Deploy your own media streaming server with Jellyfin

Jellyfin media streaming server installation guide for Raspberry PI

Installation

1. Before we proceed, let us start by ensuring we are running an updated operating system.

As long as you are running a Debian operating system such as Ubuntu or Raspberry Pi OS, the following steps will work fine for you.

Update your Raspberry Pi’s operating system by using the following two commands.

1
2

sudo apt update
sudo apt full-upgrade

1. With our Raspberry Pi up to date, we need to install some packages to access the Jellyfin package repository. Out of the box, the apt package manager does not have support for repositories running behind HTTPS.

To work around this, we can install the apt-transport-https package by running the following command.

1

sudo apt install apt-transport-https lsb-release

This package adds support for the HTTPS transport protocol to the apt package manager.

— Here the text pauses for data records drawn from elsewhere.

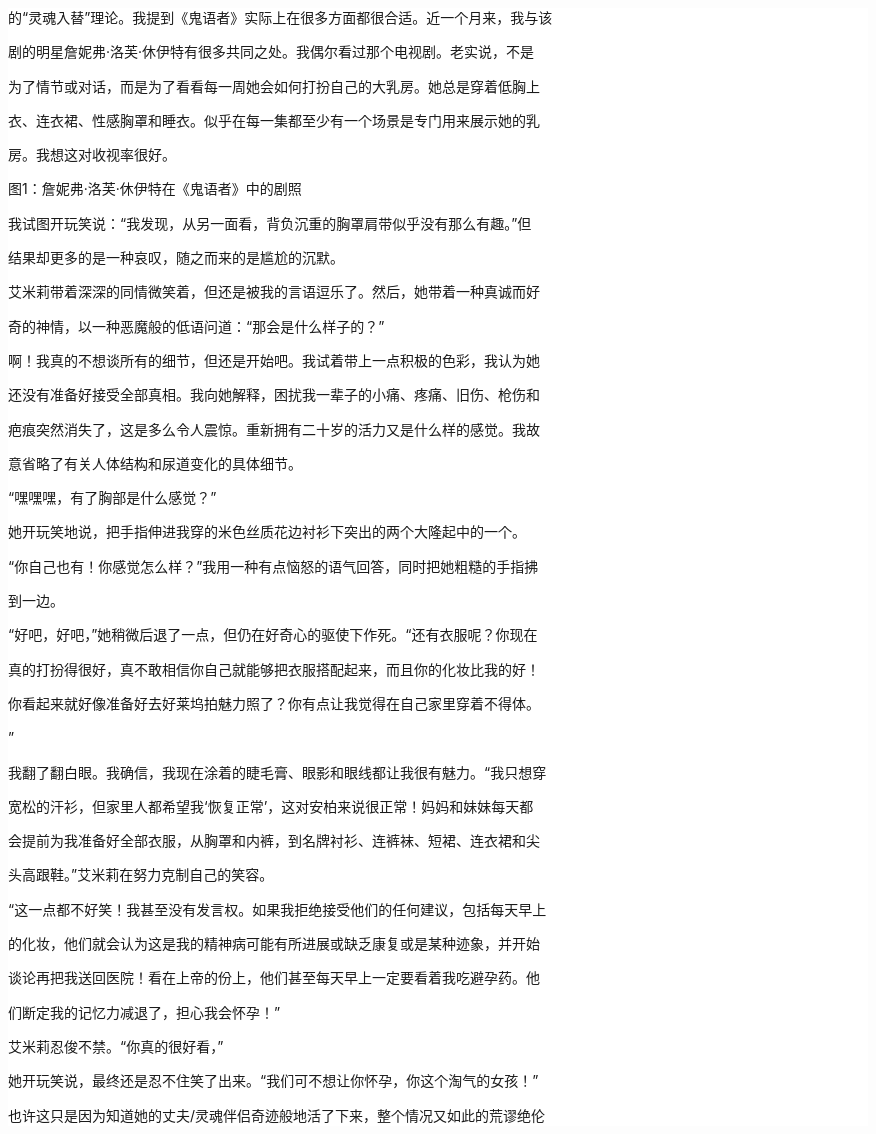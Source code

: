 的“灵魂入替”理论。我提到《鬼语者》实际上在很多方面都很合适。近一个月来，我与该

剧的明星詹妮弗·洛芙·休伊特有很多共同之处。我偶尔看过那个电视剧。老实说，不是

为了情节或对话，而是为了看看每一周她会如何打扮自己的大乳房。她总是穿着低胸上

衣、连衣裙、性感胸罩和睡衣。似乎在每一集都至少有一个场景是专门用来展示她的乳

房。我想这对收视率很好。

图1：詹妮弗·洛芙·休伊特在《鬼语者》中的剧照

我试图开玩笑说：“我发现，从另一面看，背负沉重的胸罩肩带似乎没有那么有趣。”但

结果却更多的是一种哀叹，随之而来的是尴尬的沉默。

艾米莉带着深深的同情微笑着，但还是被我的言语逗乐了。然后，她带着一种真诚而好

奇的神情，以一种恶魔般的低语问道：“那会是什么样子的？”

啊！我真的不想谈所有的细节，但还是开始吧。我试着带上一点积极的色彩，我认为她

还没有准备好接受全部真相。我向她解释，困扰我一辈子的小痛、疼痛、旧伤、枪伤和

疤痕突然消失了，这是多么令人震惊。重新拥有二十岁的活力又是什么样的感觉。我故

意省略了有关人体结构和尿道变化的具体细节。

“嘿嘿嘿，有了胸部是什么感觉？”

她开玩笑地说，把手指伸进我穿的米色丝质花边衬衫下突出的两个大隆起中的一个。

“你自己也有！你感觉怎么样？”我用一种有点恼怒的语气回答，同时把她粗糙的手指拂

到一边。

“好吧，好吧，”她稍微后退了一点，但仍在好奇心的驱使下作死。“还有衣服呢？你现在

真的打扮得很好，真不敢相信你自己就能够把衣服搭配起来，而且你的化妆比我的好！

你看起来就好像准备好去好莱坞拍魅力照了？你有点让我觉得在自己家里穿着不得体。

”

我翻了翻白眼。我确信，我现在涂着的睫毛膏、眼影和眼线都让我很有魅力。“我只想穿

宽松的汗衫，但家里人都希望我‘恢复正常’，这对安柏来说很正常！妈妈和妹妹每天都

会提前为我准备好全部衣服，从胸罩和内裤，到名牌衬衫、连裤袜、短裙、连衣裙和尖

头高跟鞋。”艾米莉在努力克制自己的笑容。

“这一点都不好笑！我甚至没有发言权。如果我拒绝接受他们的任何建议，包括每天早上

的化妆，他们就会认为这是我的精神病可能有所进展或缺乏康复或是某种迹象，并开始

谈论再把我送回医院！看在上帝的份上，他们甚至每天早上一定要看着我吃避孕药。他

们断定我的记忆力减退了，担心我会怀孕！”

艾米莉忍俊不禁。“你真的很好看，”

她开玩笑说，最终还是忍不住笑了出来。“我们可不想让你怀孕，你这个淘气的女孩！”

也许这只是因为知道她的丈夫/灵魂伴侣奇迹般地活了下来，整个情况又如此的荒谬绝伦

1. Next, we need to import the GPG signing key to our Pi.

We can use the following command to pipe the key directly to our package manager’s key chain.

1

curl https://repo.jellyfin.org/debian/jellyfin_team.gpg.key | gpg --dearmor | sudo tee /usr/share/keyrings/jellyfin-archive-keyring.gpg >/dev/null

GPG Keys are an essential part of how package repositories remain secure. The keys help ensure that only software signed by the repository will be installed.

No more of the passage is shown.